Where "Cloud" occurs in a line of the entries below, copy that line.

*** Supplied data

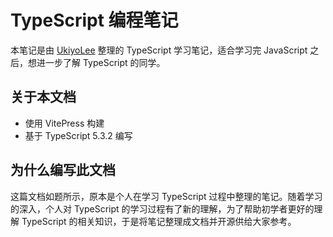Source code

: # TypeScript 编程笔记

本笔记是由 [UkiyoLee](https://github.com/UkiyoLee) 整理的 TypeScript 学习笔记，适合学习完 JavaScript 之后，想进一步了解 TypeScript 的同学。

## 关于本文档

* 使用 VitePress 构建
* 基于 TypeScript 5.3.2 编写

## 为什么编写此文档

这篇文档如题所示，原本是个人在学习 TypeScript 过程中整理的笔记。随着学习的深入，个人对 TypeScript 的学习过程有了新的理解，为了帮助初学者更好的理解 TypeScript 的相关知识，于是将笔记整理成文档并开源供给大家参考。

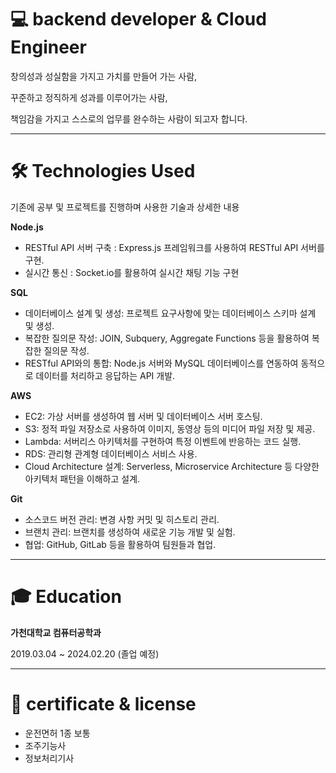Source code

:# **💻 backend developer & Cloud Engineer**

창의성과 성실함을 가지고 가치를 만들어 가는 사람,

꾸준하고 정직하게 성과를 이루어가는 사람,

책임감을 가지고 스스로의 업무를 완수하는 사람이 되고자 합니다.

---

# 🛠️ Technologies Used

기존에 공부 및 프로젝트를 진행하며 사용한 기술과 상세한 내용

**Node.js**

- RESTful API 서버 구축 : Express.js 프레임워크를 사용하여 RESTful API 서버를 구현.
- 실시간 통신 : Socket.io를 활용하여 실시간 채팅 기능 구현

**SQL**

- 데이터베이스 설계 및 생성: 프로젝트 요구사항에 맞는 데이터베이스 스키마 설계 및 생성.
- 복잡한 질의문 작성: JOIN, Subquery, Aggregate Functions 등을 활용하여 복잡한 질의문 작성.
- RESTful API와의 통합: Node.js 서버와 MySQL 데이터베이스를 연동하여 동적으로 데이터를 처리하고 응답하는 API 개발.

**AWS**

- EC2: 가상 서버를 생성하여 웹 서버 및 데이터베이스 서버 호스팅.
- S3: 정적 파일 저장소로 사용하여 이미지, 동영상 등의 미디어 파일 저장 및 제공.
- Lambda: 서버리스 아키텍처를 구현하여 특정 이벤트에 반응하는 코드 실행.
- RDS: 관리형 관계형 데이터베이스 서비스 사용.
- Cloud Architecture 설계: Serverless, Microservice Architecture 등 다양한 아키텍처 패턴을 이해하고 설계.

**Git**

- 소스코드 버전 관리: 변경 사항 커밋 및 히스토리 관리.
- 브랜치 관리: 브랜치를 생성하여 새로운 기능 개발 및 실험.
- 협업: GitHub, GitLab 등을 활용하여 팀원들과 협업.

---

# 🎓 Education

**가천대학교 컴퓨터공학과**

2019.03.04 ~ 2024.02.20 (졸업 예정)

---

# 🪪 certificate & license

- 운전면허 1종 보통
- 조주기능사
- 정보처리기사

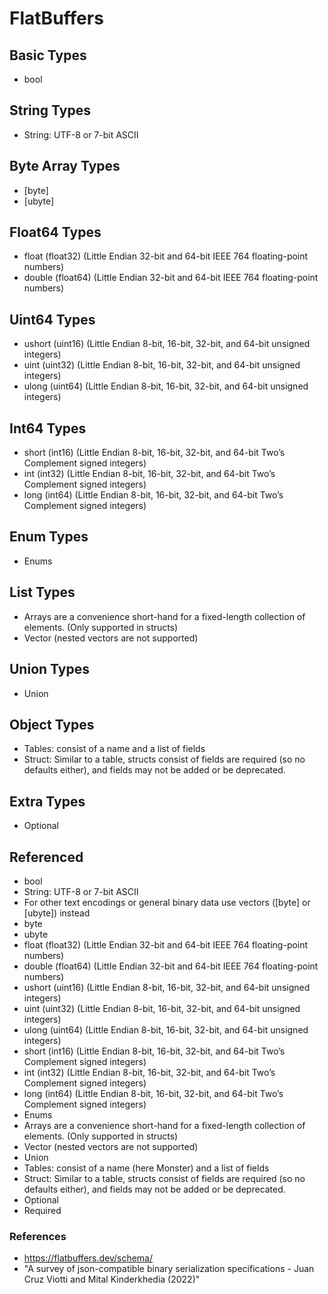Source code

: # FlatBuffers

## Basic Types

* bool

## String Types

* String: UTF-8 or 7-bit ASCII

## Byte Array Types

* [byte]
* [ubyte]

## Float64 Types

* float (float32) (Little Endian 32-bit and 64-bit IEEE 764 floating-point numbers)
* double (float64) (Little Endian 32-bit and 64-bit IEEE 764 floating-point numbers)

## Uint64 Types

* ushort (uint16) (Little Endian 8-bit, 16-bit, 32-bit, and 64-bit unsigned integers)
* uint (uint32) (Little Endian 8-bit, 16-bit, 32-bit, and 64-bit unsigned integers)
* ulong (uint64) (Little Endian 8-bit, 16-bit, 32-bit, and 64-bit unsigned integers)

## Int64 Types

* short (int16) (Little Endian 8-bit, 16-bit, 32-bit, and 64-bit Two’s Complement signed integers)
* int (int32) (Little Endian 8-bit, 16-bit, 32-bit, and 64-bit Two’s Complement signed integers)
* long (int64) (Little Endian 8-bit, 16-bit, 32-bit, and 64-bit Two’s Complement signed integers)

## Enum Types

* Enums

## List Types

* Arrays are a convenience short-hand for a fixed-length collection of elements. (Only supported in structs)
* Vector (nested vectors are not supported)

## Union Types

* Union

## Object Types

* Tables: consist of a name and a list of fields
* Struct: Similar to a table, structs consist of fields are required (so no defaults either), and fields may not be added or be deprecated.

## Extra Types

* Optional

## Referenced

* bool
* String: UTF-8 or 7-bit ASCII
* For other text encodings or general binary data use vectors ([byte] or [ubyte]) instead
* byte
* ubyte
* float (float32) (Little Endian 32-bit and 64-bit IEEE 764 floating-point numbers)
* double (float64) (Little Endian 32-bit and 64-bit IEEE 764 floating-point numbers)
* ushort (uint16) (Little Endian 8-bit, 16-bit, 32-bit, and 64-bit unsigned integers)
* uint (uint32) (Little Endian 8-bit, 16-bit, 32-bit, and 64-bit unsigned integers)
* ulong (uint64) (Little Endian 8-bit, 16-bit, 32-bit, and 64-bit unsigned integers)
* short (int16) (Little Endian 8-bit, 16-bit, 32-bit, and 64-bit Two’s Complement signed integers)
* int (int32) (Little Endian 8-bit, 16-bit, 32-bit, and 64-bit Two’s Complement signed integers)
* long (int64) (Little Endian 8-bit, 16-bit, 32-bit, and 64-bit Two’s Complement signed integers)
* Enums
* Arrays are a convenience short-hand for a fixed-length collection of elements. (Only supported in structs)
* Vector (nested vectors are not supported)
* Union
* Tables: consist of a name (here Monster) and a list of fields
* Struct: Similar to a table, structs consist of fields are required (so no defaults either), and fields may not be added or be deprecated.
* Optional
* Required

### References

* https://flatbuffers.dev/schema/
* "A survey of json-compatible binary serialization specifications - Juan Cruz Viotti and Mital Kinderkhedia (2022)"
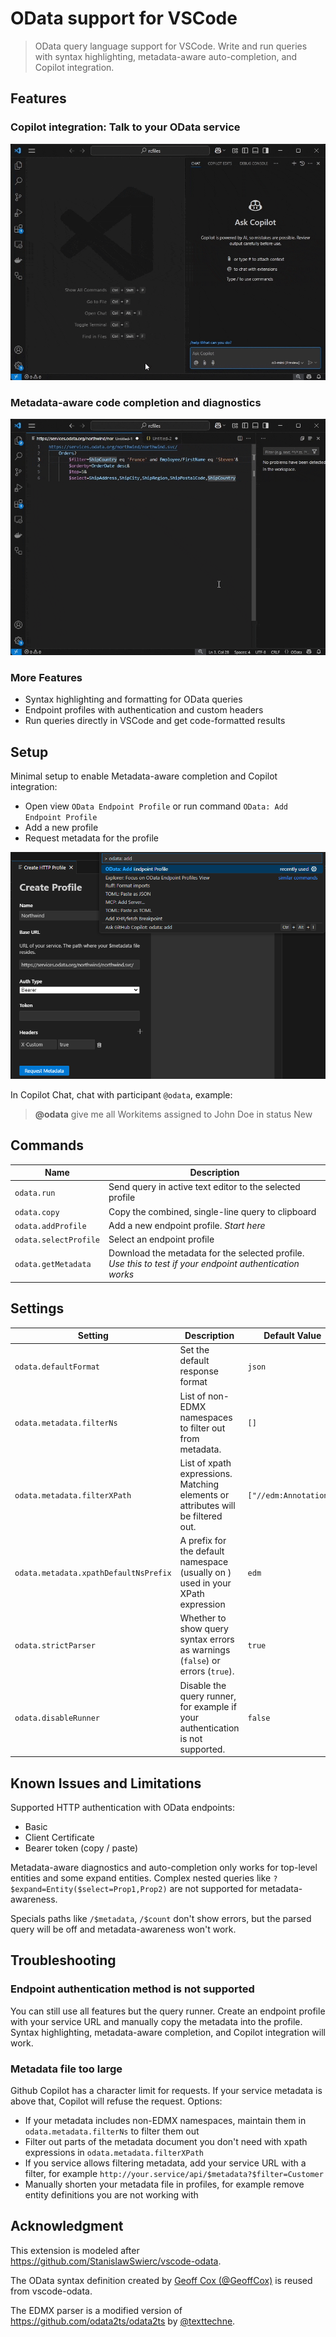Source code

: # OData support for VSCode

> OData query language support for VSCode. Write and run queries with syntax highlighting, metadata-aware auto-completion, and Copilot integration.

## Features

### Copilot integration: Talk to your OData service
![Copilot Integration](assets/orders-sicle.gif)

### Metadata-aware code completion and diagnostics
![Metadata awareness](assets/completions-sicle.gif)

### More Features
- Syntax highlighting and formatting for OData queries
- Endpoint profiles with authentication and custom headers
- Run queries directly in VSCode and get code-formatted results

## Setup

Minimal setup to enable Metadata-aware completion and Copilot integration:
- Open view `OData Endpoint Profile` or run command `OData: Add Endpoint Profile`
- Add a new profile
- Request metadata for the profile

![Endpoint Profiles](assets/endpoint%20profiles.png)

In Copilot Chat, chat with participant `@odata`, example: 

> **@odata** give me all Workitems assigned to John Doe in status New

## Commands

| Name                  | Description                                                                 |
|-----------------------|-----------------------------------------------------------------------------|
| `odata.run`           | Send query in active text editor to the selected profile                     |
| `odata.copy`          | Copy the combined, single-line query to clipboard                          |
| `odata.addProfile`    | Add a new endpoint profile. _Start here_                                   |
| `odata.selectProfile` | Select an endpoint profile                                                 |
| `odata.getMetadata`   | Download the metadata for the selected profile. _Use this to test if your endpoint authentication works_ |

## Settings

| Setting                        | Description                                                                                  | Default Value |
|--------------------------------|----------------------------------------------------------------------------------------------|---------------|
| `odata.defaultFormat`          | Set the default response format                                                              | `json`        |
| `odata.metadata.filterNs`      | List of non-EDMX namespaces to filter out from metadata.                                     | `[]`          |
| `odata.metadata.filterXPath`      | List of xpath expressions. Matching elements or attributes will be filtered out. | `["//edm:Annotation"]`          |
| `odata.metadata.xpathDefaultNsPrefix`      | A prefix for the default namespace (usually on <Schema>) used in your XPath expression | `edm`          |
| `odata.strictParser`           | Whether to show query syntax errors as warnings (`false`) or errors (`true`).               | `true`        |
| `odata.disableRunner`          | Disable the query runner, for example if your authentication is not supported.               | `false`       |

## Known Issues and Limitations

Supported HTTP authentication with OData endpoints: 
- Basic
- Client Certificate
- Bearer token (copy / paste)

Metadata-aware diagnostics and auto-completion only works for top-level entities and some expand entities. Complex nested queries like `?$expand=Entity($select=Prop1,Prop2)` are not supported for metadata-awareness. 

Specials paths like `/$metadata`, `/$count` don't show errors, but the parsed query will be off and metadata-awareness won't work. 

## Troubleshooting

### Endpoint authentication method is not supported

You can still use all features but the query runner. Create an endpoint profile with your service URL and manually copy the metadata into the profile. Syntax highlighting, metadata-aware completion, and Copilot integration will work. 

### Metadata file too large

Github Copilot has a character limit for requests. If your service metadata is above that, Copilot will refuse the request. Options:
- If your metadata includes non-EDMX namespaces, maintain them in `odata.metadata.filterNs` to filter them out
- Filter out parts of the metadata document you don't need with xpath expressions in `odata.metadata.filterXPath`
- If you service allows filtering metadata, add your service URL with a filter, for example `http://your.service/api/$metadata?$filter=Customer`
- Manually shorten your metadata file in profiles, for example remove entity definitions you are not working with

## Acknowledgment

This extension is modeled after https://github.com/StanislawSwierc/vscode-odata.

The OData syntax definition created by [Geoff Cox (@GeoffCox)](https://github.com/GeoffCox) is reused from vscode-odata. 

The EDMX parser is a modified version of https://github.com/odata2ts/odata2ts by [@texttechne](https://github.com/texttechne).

******

**The completed task**
:# **💻 backend developer & Cloud Engineer**
- Cloud Architecture 설계: Serverless, Microservice Architecture 등 다양한 아키텍처 패턴을 이해하고 설계.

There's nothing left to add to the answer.